That said, there have to be reasonable solutions to a belligerent neighbor with a severe case of ‘no propriety’ —I’m afraid it’s terminal. I did a lot of soul searching and came to a rather definitive understanding. Eradicating your neighbor with extreme prejudice is morally obscure; almost as morally obscure as that actual degenerate breathing the same air as me… I may be projecting a bit. Regardless, if murder isn’t ideal, and talking doesn’t work, the only reasonable solution is passive aggressiveness and a lot of revenge, because screw being mature. With all of that in mind, let’s talk about all of the things your neighbor should have considered so as to avoid your hypothetical ire. If you are said neighbor and you’re doing any of these things, apologize promptly and never do it again (You truly don’t understand how close you are to having your house burnt down; you’ll have it coming, too).


  1. When lights go black, shut your trap. Contrary to popular belief, not every college student is some party-going deviant.
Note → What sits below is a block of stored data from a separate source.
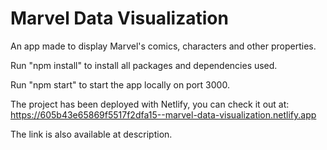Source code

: # Marvel Data Visualization
An app made to display Marvel's comics, characters and other properties.

Run "npm install" to install all packages and dependencies used.

Run "npm start" to start the app locally on port 3000.

The project has been deployed with Netlify, you can check it out at: https://605b43e65869f5517f2dfa15--marvel-data-visualization.netlify.app

The link is also available at description.
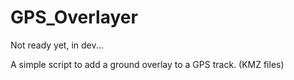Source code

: GPS_Overlayer
=============

Not ready yet, in dev...

A simple script to add a ground overlay to a GPS track. (KMZ files)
Actually, most of us quite enjoy sleep,. In fact, I personally enjoy being able to go to sleep early so I can wake up and not feel like burning down an orphanage. So when it’s 4AM on a weekday and my suitemate is still speaking at max volume, I un-ironically want to see said person hit with ten buses and a unicycle. Do yourself and your neighbor a solid, and shut up. I guarantee  that you’re not that interesting.

2. Clean up after yourself, you degenerate pig-swine. In what world is it acceptable to expect another person to clean up after you? What kind of mongoloid rock chompers bred to create the animal that makes a mess of the bathroom and then doesn’t even have the decency to clean it? I personally find it rather degrading to have to clean up after another person (and if I have to wipe things off the freaking floor one more time, I’m going to flip).



3. Keep your hands to yourself, knuckle draggers. We notice when our stuff has been touched, moved around, or even worse, used. There’s no greater feeling of revulsion than coming home for a relaxing shower and knowing immediately that some unsanitary mongrel has used my towel!! Do us all a favor, and don’t use other people’s things without asking..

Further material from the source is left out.